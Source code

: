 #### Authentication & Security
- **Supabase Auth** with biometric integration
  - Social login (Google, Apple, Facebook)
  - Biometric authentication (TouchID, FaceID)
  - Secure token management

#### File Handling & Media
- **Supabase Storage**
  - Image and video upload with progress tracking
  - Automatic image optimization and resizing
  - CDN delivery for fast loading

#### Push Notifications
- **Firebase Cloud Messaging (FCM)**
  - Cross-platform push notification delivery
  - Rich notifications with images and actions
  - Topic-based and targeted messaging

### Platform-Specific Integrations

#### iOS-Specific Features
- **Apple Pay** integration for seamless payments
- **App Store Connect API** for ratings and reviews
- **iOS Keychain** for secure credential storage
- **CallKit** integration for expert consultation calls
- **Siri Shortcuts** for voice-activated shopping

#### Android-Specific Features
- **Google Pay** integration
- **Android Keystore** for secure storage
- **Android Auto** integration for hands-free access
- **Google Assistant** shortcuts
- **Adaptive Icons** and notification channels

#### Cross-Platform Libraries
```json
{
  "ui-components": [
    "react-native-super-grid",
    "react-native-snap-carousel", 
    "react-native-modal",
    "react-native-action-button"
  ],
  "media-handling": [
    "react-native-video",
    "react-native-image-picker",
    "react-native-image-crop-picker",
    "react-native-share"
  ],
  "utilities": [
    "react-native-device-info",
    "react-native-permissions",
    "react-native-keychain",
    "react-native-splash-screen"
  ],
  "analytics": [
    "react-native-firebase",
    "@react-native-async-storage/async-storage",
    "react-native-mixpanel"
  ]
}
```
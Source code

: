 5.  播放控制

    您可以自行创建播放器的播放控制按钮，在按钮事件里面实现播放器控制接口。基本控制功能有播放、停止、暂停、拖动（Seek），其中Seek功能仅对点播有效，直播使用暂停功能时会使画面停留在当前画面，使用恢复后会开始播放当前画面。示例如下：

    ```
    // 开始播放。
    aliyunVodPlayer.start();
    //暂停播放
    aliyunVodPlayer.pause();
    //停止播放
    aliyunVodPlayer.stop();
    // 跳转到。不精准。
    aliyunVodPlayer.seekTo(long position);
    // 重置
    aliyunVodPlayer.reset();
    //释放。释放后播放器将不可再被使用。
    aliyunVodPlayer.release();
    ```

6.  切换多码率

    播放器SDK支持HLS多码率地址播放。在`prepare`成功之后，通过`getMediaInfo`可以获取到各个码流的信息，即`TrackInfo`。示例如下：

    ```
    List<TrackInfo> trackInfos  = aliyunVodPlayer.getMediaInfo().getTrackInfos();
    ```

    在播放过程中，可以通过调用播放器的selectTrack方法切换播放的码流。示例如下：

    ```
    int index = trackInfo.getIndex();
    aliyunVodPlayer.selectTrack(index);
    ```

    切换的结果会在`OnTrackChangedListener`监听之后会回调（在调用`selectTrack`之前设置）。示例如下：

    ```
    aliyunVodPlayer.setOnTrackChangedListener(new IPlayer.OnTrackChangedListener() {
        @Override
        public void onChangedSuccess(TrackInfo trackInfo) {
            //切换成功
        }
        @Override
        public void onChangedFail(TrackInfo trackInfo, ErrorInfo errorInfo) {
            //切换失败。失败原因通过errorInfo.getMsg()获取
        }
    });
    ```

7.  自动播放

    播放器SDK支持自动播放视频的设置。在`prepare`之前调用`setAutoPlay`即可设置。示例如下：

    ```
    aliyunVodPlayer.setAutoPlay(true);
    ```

········

All the records shown above need to be given again exactly.

§ OUTPUT OF THE TASK
Source code

: #### Authentication & Security
- **Supabase Auth** with biometric integration
  - Social login (Google, Apple, Facebook)
  - Biometric authentication (TouchID, FaceID)
  - Secure token management

#### File Handling & Media
- **Supabase Storage**
  - Image and video upload with progress tracking
  - Automatic image optimization and resizing
  - CDN delivery for fast loading

#### Push Notifications
- **Firebase Cloud Messaging (FCM)**
  - Cross-platform push notification delivery
  - Rich notifications with images and actions
  - Topic-based and targeted messaging

### Platform-Specific Integrations

#### iOS-Specific Features
- **Apple Pay** integration for seamless payments
- **App Store Connect API** for ratings and reviews
- **iOS Keychain** for secure credential storage
- **CallKit** integration for expert consultation calls
- **Siri Shortcuts** for voice-activated shopping

#### Android-Specific Features
- **Google Pay** integration
- **Android Keystore** for secure storage
- **Android Auto** integration for hands-free access
- **Google Assistant** shortcuts
- **Adaptive Icons** and notification channels

#### Cross-Platform Libraries
```json
{
  "ui-components": [
    "react-native-super-grid",
    "react-native-snap-carousel", 
    "react-native-modal",
    "react-native-action-button"
  ],
  "media-handling": [
    "react-native-video",
    "react-native-image-picker",
    "react-native-image-crop-picker",
    "react-native-share"
  ],
  "utilities": [
    "react-native-device-info",
    "react-native-permissions",
    "react-native-keychain",
    "react-native-splash-screen"
  ],
  "analytics": [
    "react-native-firebase",
    "@react-native-async-storage/async-storage",
    "react-native-mixpanel"
  ]
}
```
Source code

: 5.  播放控制

    您可以自行创建播放器的播放控制按钮，在按钮事件里面实现播放器控制接口。基本控制功能有播放、停止、暂停、拖动（Seek），其中Seek功能仅对点播有效，直播使用暂停功能时会使画面停留在当前画面，使用恢复后会开始播放当前画面。示例如下：

    ```
    // 开始播放。
    aliyunVodPlayer.start();
    //暂停播放
    aliyunVodPlayer.pause();
    //停止播放
    aliyunVodPlayer.stop();
    // 跳转到。不精准。
    aliyunVodPlayer.seekTo(long position);
    // 重置
    aliyunVodPlayer.reset();
    //释放。释放后播放器将不可再被使用。
    aliyunVodPlayer.release();
    ```

6.  切换多码率

    播放器SDK支持HLS多码率地址播放。在`prepare`成功之后，通过`getMediaInfo`可以获取到各个码流的信息，即`TrackInfo`。示例如下：

    ```
    List<TrackInfo> trackInfos  = aliyunVodPlayer.getMediaInfo().getTrackInfos();
    ```

    在播放过程中，可以通过调用播放器的selectTrack方法切换播放的码流。示例如下：

    ```
    int index = trackInfo.getIndex();
    aliyunVodPlayer.selectTrack(index);
    ```

    切换的结果会在`OnTrackChangedListener`监听之后会回调（在调用`selectTrack`之前设置）。示例如下：

    ```
    aliyunVodPlayer.setOnTrackChangedListener(new IPlayer.OnTrackChangedListener() {
        @Override
        public void onChangedSuccess(TrackInfo trackInfo) {
            //切换成功
        }
        @Override
        public void onChangedFail(TrackInfo trackInfo, ErrorInfo errorInfo) {
            //切换失败。失败原因通过errorInfo.getMsg()获取
        }
    });
    ```

7.  自动播放

    播放器SDK支持自动播放视频的设置。在`prepare`之前调用`setAutoPlay`即可设置。示例如下：

    ```
    aliyunVodPlayer.setAutoPlay(true);
    ```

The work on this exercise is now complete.